(Saved entries)
■ ■ ■ ■
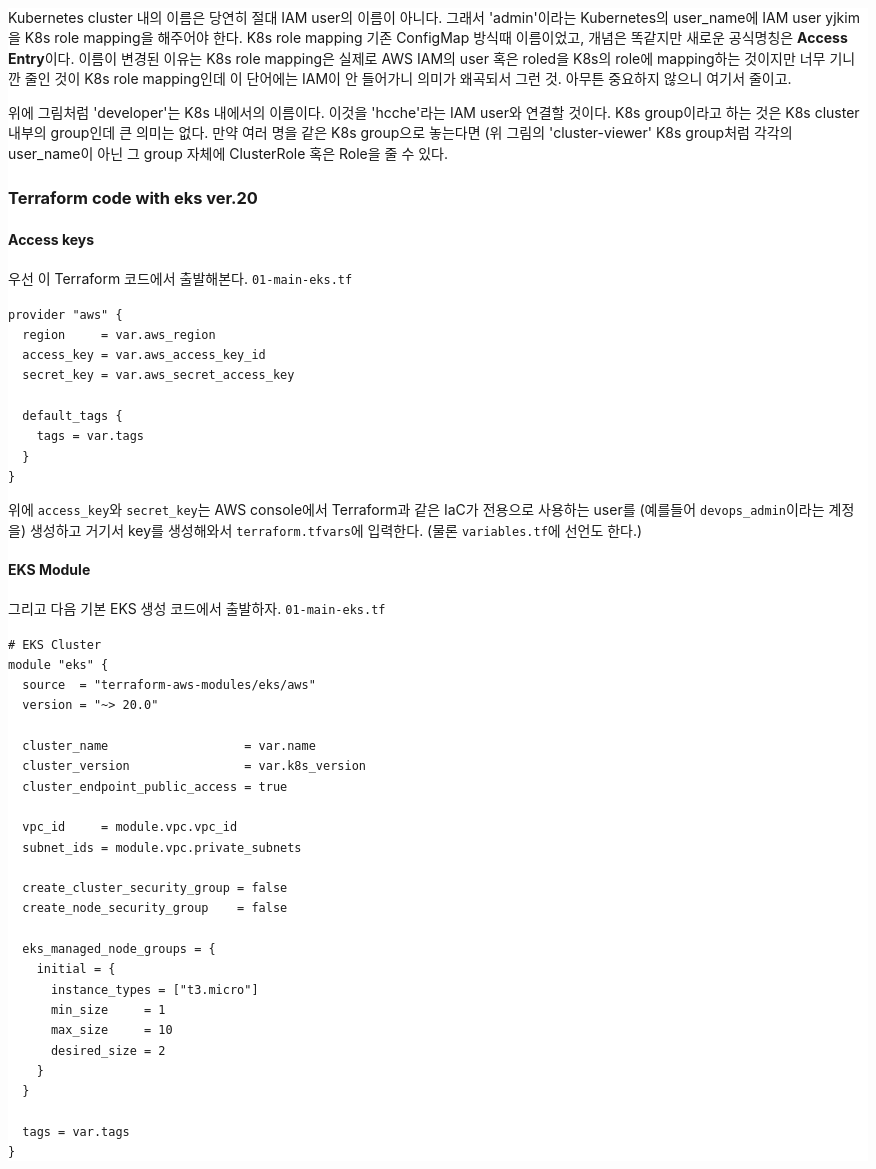 Kubernetes cluster 내의 이름은 당연히 절대 IAM user의 이름이 아니다. 그래서 'admin'이라는 Kubernetes의 user_name에 IAM user yjkim을 K8s role mapping을 해주어야 한다. K8s role mapping 기존 ConfigMap 방식때 이름이었고, 개념은 똑같지만 새로운 공식명칭은 **Access Entry**이다. 이름이 변경된 이유는 K8s role mapping은 실제로 AWS IAM의 user 혹은 roled을 K8s의 role에 mapping하는 것이지만 너무 기니깐 줄인 것이 K8s role mapping인데 이 단어에는 IAM이 안 들어가니 의미가 왜곡되서 그런 것. 아무튼 중요하지 않으니 여기서 줄이고.

위에 그림처럼 'developer'는 K8s 내에서의 이름이다. 이것을 'hcche'라는 IAM user와 연결할 것이다. K8s group이라고 하는 것은 K8s cluster 내부의 group인데 큰 의미는 없다. 만약 여러 명을 같은 K8s group으로 놓는다면 (위 그림의 'cluster-viewer' K8s group처럼 각각의 user_name이 아닌 그 group 자체에 ClusterRole 혹은 Role을 줄 수 있다.

### Terraform code with eks ver.20
#### Access keys
우선 이 Terraform 코드에서 출발해본다.
`01-main-eks.tf`
```hcl
provider "aws" {
  region     = var.aws_region
  access_key = var.aws_access_key_id
  secret_key = var.aws_secret_access_key
  
  default_tags {
    tags = var.tags
  }
}
```

위에 `access_key`와 `secret_key`는 AWS console에서 Terraform과 같은 IaC가 전용으로 사용하는 user를 (예를들어 `devops_admin`이라는 계정을) 생성하고 거기서 key를 생성해와서 `terraform.tfvars`에 입력한다. (물론 `variables.tf`에 선언도 한다.)

#### EKS Module
그리고 다음 기본 EKS 생성 코드에서 출발하자.
`01-main-eks.tf`
```hcl ln:true
# EKS Cluster
module "eks" {
  source  = "terraform-aws-modules/eks/aws"
  version = "~> 20.0"

  cluster_name                   = var.name
  cluster_version                = var.k8s_version
  cluster_endpoint_public_access = true
  
  vpc_id     = module.vpc.vpc_id
  subnet_ids = module.vpc.private_subnets

  create_cluster_security_group = false
  create_node_security_group    = false
  
  eks_managed_node_groups = {
    initial = {
      instance_types = ["t3.micro"]
      min_size     = 1
      max_size     = 10
      desired_size = 2
    }
  }

  tags = var.tags
}
```

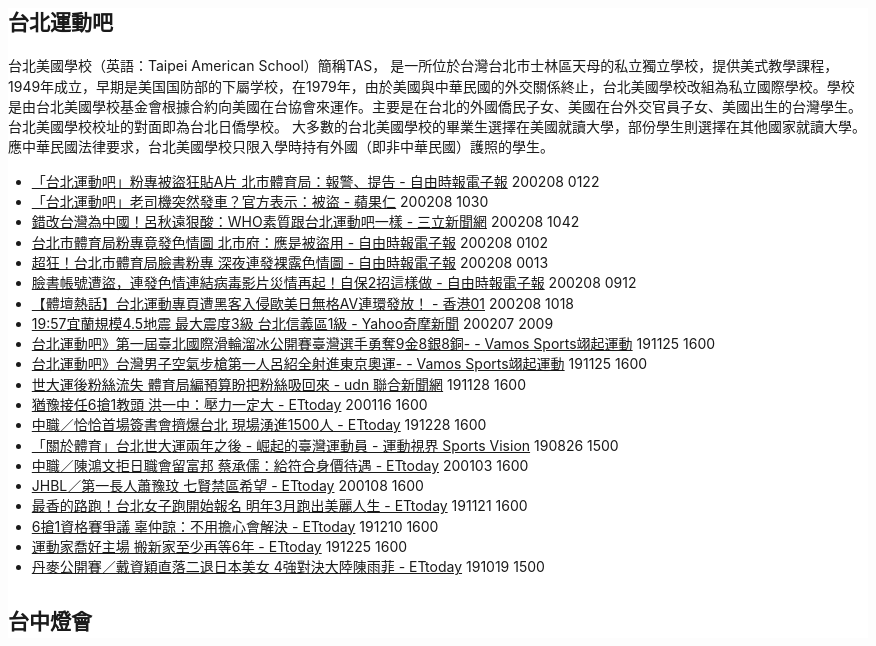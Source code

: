 ## 台北運動吧

台北美國學校（英語：Taipei American School）簡稱TAS，
是一所位於台灣台北市士林區天母的私立獨立學校，提供美式教學課程，1949年成立，早期是美国国防部的下屬学校，在1979年，由於美國與中華民國的外交關係終止，台北美國學校改組為私立國際學校。學校是由台北美國學校基金會根據合約向美國在台協會來運作。主要是在台北的外國僑民子女、美國在台外交官員子女、美國出生的台灣學生。台北美國學校校址的對面即為台北日僑學校。
大多數的台北美國學校的畢業生選擇在美國就讀大學，部份學生則選擇在其他國家就讀大學。應中華民國法律要求，台北美國學校只限入學時持有外國（即非中華民國）護照的學生。
- [「台北運動吧」粉專被盜狂貼A片 北市體育局：報警、提告 - 自由時報電子報](https://news.ltn.com.tw/news/politics/breakingnews/3061468 "「台北運動吧」粉專被盜狂貼A片 北市體育局：報警、提告 - 自由時報電子報") 200208 0122
- [「台北運動吧」老司機突然發車？官方表示：被盜 - 蘋果仁](https://applealmond.com/posts/66928 "「台北運動吧」老司機突然發車？官方表示：被盜 - 蘋果仁") 200208 1030
- [錯改台灣為中國！呂秋遠狠酸：WHO素質跟台北運動吧一樣 - 三立新聞網](https://www.setn.com/News.aspx?NewsID=685713 "錯改台灣為中國！呂秋遠狠酸：WHO素質跟台北運動吧一樣 - 三立新聞網") 200208 1042
- [台北市體育局粉專竟發色情圖 北市府：應是被盜用 - 自由時報電子報](https://m.ltn.com.tw/news/politics/breakingnews/3061464 "台北市體育局粉專竟發色情圖 北市府：應是被盜用 - 自由時報電子報") 200208 0102
- [超狂！台北市體育局臉書粉專 深夜連發裸露色情圖 - 自由時報電子報](https://m.ltn.com.tw/news/politics/breakingnews/3061453 "超狂！台北市體育局臉書粉專 深夜連發裸露色情圖 - 自由時報電子報") 200208 0013
- [臉書帳號遭盜，連發色情連結病毒影片災情再起！自保2招這樣做 - 自由時報電子報](https://3c.ltn.com.tw/news/39457 "臉書帳號遭盜，連發色情連結病毒影片災情再起！自保2招這樣做 - 自由時報電子報") 200208 0912
- [【體壇熱話】台北運動專頁遭黑客入侵歐美日無格AV連環發放！ - 香港01](https://www.hk01.com/%E5%8D%B3%E6%99%82%E9%AB%94%E8%82%B2/431817/%E9%AB%94%E5%A3%87%E7%86%B1%E8%A9%B1-%E5%8F%B0%E5%8C%97%E9%81%8B%E5%8B%95%E5%B0%88%E9%A0%81%E9%81%AD%E9%BB%91%E5%AE%A2%E5%85%A5%E4%BE%B5-%E6%AD%90%E7%BE%8E%E6%97%A5%E7%84%A1%E6%A0%BCav%E9%80%A3%E7%92%B0%E7%99%BC%E6%94%BE "【體壇熱話】台北運動專頁遭黑客入侵歐美日無格AV連環發放！ - 香港01") 200208 1018
- [19:57宜蘭規模4.5地震 最大震度3級 台北信義區1級 - Yahoo奇摩新聞](https://tw.news.yahoo.com/1957%E5%AE%9C%E8%98%AD%E8%A6%8F%E6%A8%A145%E5%9C%B0%E9%9C%87-%E6%9C%80%E5%A4%A7%E9%9C%87%E5%BA%A63%E7%B4%9A-120958868.html "19:57宜蘭規模4.5地震 最大震度3級 台北信義區1級 - Yahoo奇摩新聞") 200207 2009
- [台北運動吧》第一屆臺北國際滑輪溜冰公開賽臺灣選手勇奪9金8銀8銅- - Vamos Sports翊起運動](http://vamossports.com.tw/?p=29509 "台北運動吧》第一屆臺北國際滑輪溜冰公開賽臺灣選手勇奪9金8銀8銅- - Vamos Sports翊起運動") 191125 1600
- [台北運動吧》台灣男子空氣步槍第一人呂紹全射進東京奧運- - Vamos Sports翊起運動](http://vamossports.com.tw/?p=29501 "台北運動吧》台灣男子空氣步槍第一人呂紹全射進東京奧運- - Vamos Sports翊起運動") 191125 1600
- [世大運後粉絲流失 體育局編預算盼把粉絲吸回來 - udn 聯合新聞網](https://udn.com/news/story/7323/4193516 "世大運後粉絲流失 體育局編預算盼把粉絲吸回來 - udn 聯合新聞網") 191128 1600
- [猶豫接任6搶1教頭 洪一中：壓力一定大 - ETtoday](https://sports.ettoday.net/news/1627242 "猶豫接任6搶1教頭 洪一中：壓力一定大 - ETtoday") 200116 1600
- [中職／恰恰首場簽書會擠爆台北 現場湧進1500人 - ETtoday](https://sports.ettoday.net/news/1612465 "中職／恰恰首場簽書會擠爆台北 現場湧進1500人 - ETtoday") 191228 1600
- [「關於體育」台北世大運兩年之後 - 崛起的臺灣運動員 - 運動視界 Sports Vision](https://www.sportsv.net/articles/66596 "「關於體育」台北世大運兩年之後 - 崛起的臺灣運動員 - 運動視界 Sports Vision") 190826 1500
- [中職／陳鴻文拒日職會留富邦 蔡承儒：給符合身價待遇 - ETtoday](https://sports.ettoday.net/news/1616740 "中職／陳鴻文拒日職會留富邦 蔡承儒：給符合身價待遇 - ETtoday") 200103 1600
- [JHBL／第一長人蕭豫玟 七賢禁區希望 - ETtoday](https://sports.ettoday.net/news/1620840 "JHBL／第一長人蕭豫玟 七賢禁區希望 - ETtoday") 200108 1600
- [最香的路跑！台北女子跑開始報名 明年3月跑出美麗人生 - ETtoday](https://sports.ettoday.net/news/1584996 "最香的路跑！台北女子跑開始報名 明年3月跑出美麗人生 - ETtoday") 191121 1600
- [6搶1資格賽爭議 辜仲諒：不用擔心會解決 - ETtoday](https://sports.ettoday.net/news/1599074 "6搶1資格賽爭議 辜仲諒：不用擔心會解決 - ETtoday") 191210 1600
- [運動家喬好主場 搬新家至少再等6年 - ETtoday](https://sports.ettoday.net/news/1610320 "運動家喬好主場 搬新家至少再等6年 - ETtoday") 191225 1600
- [丹麥公開賽／戴資穎直落二退日本美女 4強對決大陸陳雨菲 - ETtoday](https://sports.ettoday.net/news/1560398 "丹麥公開賽／戴資穎直落二退日本美女 4強對決大陸陳雨菲 - ETtoday") 191019 1500

## 台中燈會
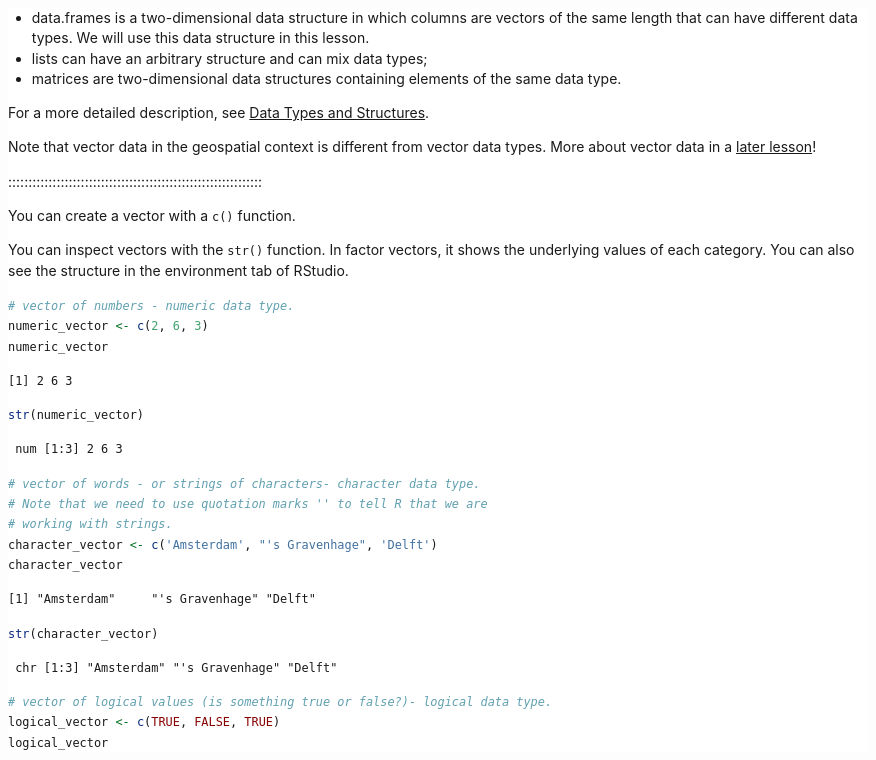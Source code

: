 - data.frames is a two-dimensional data structure in which columns are vectors of the same length that can have different data types. We will use this data structure in this lesson.
- lists can have an arbitrary structure and can mix data types;
- matrices are two-dimensional data structures containing elements of the same data type.

For a more detailed description, see [Data Types and Structures](https://swcarpentry.github.io/r-novice-inflammation/13-supp-data-structures.html).

Note that vector data in the geospatial context is different from vector data types. More about vector data in a [later lesson](../episodes/09-open-and-plot-vector-layers.Rmd)!

:::::::::::::::::::::::::::::::::::::::::::::::::::::::::::::::

You can create a vector with a `c()` function. 

You can inspect vectors with the `str()` function. In factor vectors, 
it shows the underlying values of each category. 
You can also see the structure in the environment tab of RStudio.


``` r
# vector of numbers - numeric data type.
numeric_vector <- c(2, 6, 3)
numeric_vector
```

``` output
[1] 2 6 3
```

``` r
str(numeric_vector)
```

``` output
 num [1:3] 2 6 3
```

``` r
# vector of words - or strings of characters- character data type.
# Note that we need to use quotation marks '' to tell R that we are
# working with strings. 
character_vector <- c('Amsterdam', "'s Gravenhage", 'Delft') 
character_vector
```

``` output
[1] "Amsterdam"     "'s Gravenhage" "Delft"        
```

``` r
str(character_vector)
```

``` output
 chr [1:3] "Amsterdam" "'s Gravenhage" "Delft"
```

``` r
# vector of logical values (is something true or false?)- logical data type.
logical_vector <- c(TRUE, FALSE, TRUE)
logical_vector
```
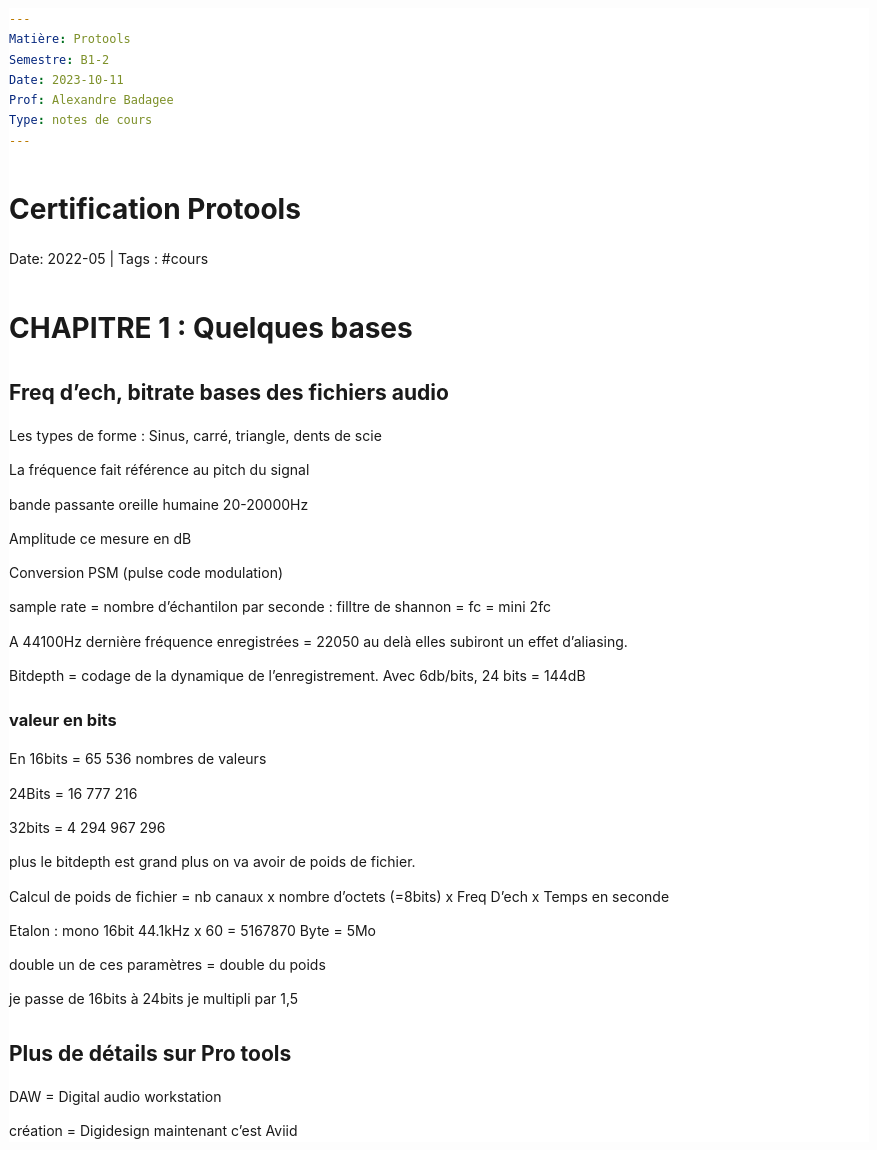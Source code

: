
 ```yaml
---
Matière: Protools
Semestre: B1-2
Date: 2023-10-11
Prof: Alexandre Badagee
Type: notes de cours
---
```

# Certification Protools
Date: 2022-05 | Tags : #cours 
# CHAPITRE 1 : Quelques bases

## Freq d’ech, bitrate bases des fichiers audio

Les types de forme : Sinus, carré, triangle, dents de scie

La fréquence fait référence au pitch du signal

bande passante oreille humaine 20-20000Hz

Amplitude ce mesure en dB

Conversion PSM (pulse code modulation)

sample rate = nombre d’échantilon par seconde : filltre de shannon = fc = mini 2fc

A 44100Hz dernière fréquence enregistrées = 22050 au delà elles subiront un effet d’aliasing.

Bitdepth = codage de la dynamique de l’enregistrement. Avec 6db/bits, 24 bits = 144dB

### valeur en bits

En 16bits = 65 536 nombres de valeurs

24Bits = 16 777 216

32bits = 4 294 967 296

plus le bitdepth est grand plus on va avoir de poids de fichier.

Calcul de poids de fichier = nb canaux x nombre d’octets (=8bits) x Freq D’ech x Temps en seconde

Etalon : mono 16bit 44.1kHz x 60 = 5167870 Byte = 5Mo

double un de ces paramètres = double du poids

je passe de 16bits à 24bits je multipli par 1,5

## Plus de détails sur Pro tools

DAW = Digital audio workstation 

création  = Digidesign maintenant c’est Aviid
■ ■ ■ ■
• What is needed
Return only the number of lines in the entries above that contain the word "function".

• Answer for the task
2